All entries are to be copied verbatim, while the pictures stay out.

PROVIDED DATA Block Start

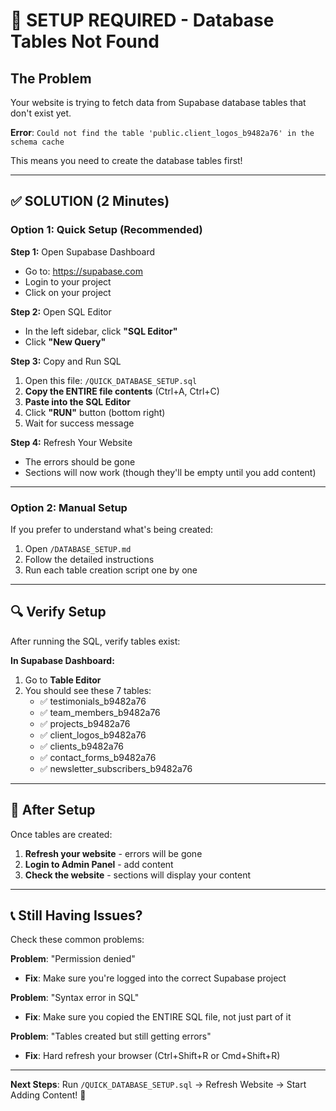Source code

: # 🚨 SETUP REQUIRED - Database Tables Not Found

## The Problem

Your website is trying to fetch data from Supabase database tables that don't exist yet.

**Error**: `Could not find the table 'public.client_logos_b9482a76' in the schema cache`

This means you need to create the database tables first!

---

## ✅ SOLUTION (2 Minutes)

### Option 1: Quick Setup (Recommended)

**Step 1:** Open Supabase Dashboard
- Go to: https://supabase.com
- Login to your project
- Click on your project

**Step 2:** Open SQL Editor
- In the left sidebar, click **"SQL Editor"**
- Click **"New Query"**

**Step 3:** Copy and Run SQL
1. Open this file: `/QUICK_DATABASE_SETUP.sql`
2. **Copy the ENTIRE file contents** (Ctrl+A, Ctrl+C)
3. **Paste into the SQL Editor**
4. Click **"RUN"** button (bottom right)
5. Wait for success message

**Step 4:** Refresh Your Website
- The errors should be gone
- Sections will now work (though they'll be empty until you add content)

---

### Option 2: Manual Setup

If you prefer to understand what's being created:

1. Open `/DATABASE_SETUP.md`
2. Follow the detailed instructions
3. Run each table creation script one by one

---

## 🔍 Verify Setup

After running the SQL, verify tables exist:

**In Supabase Dashboard:**
1. Go to **Table Editor**
2. You should see these 7 tables:
   - ✅ testimonials_b9482a76
   - ✅ team_members_b9482a76
   - ✅ projects_b9482a76
   - ✅ client_logos_b9482a76
   - ✅ clients_b9482a76
   - ✅ contact_forms_b9482a76
   - ✅ newsletter_subscribers_b9482a76

---

## 🎯 After Setup

Once tables are created:

1. **Refresh your website** - errors will be gone
2. **Login to Admin Panel** - add content
3. **Check the website** - sections will display your content

---

## 📞 Still Having Issues?

Check these common problems:

**Problem**: "Permission denied"
- **Fix**: Make sure you're logged into the correct Supabase project

**Problem**: "Syntax error in SQL"
- **Fix**: Make sure you copied the ENTIRE SQL file, not just part of it

**Problem**: "Tables created but still getting errors"
- **Fix**: Hard refresh your browser (Ctrl+Shift+R or Cmd+Shift+R)

---

**Next Steps**: Run `/QUICK_DATABASE_SETUP.sql` → Refresh Website → Start Adding Content! 🚀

PROVIDED DATA Block End

RESPONSE TO THIS TASK:
Source code

: # 🚨 SETUP REQUIRED - Database Tables Not Found

## The Problem

Your website is trying to fetch data from Supabase database tables that don't exist yet.

**Error**: `Could not find the table 'public.client_logos_b9482a76' in the schema cache`

This means you need to create the database tables first!

---

## ✅ SOLUTION (2 Minutes)

### Option 1: Quick Setup (Recommended)

**Step 1:** Open Supabase Dashboard
- Go to: https://supabase.com
- Login to your project
- Click on your project

**Step 2:** Open SQL Editor
- In the left sidebar, click **"SQL Editor"**
- Click **"New Query"**

**Step 3:** Copy and Run SQL
1. Open this file: `/QUICK_DATABASE_SETUP.sql`
2. **Copy the ENTIRE file contents** (Ctrl+A, Ctrl+C)
3. **Paste into the SQL Editor**
4. Click **"RUN"** button (bottom right)
5. Wait for success message

**Step 4:** Refresh Your Website
- The errors should be gone
- Sections will now work (though they'll be empty until you add content)

---

### Option 2: Manual Setup

If you prefer to understand what's being created:

1. Open `/DATABASE_SETUP.md`
2. Follow the detailed instructions
3. Run each table creation script one by one

---

## 🔍 Verify Setup

After running the SQL, verify tables exist:

**In Supabase Dashboard:**
1. Go to **Table Editor**
2. You should see these 7 tables:
   - ✅ testimonials_b9482a76
   - ✅ team_members_b9482a76
   - ✅ projects_b9482a76
   - ✅ client_logos_b9482a76
   - ✅ clients_b9482a76
   - ✅ contact_forms_b9482a76
   - ✅ newsletter_subscribers_b9482a76

---

## 🎯 After Setup

Once tables are created:

1. **Refresh your website** - errors will be gone
2. **Login to Admin Panel** - add content
3. **Check the website** - sections will display your content

---

## 📞 Still Having Issues?

Check these common problems:

**Problem**: "Permission denied"
- **Fix**: Make sure you're logged into the correct Supabase project

**Problem**: "Syntax error in SQL"
- **Fix**: Make sure you copied the ENTIRE SQL file, not just part of it

**Problem**: "Tables created but still getting errors"
- **Fix**: Hard refresh your browser (Ctrl+Shift+R or Cmd+Shift+R)

---

**Next Steps**: Run `/QUICK_DATABASE_SETUP.sql` → Refresh Website → Start Adding Content! 🚀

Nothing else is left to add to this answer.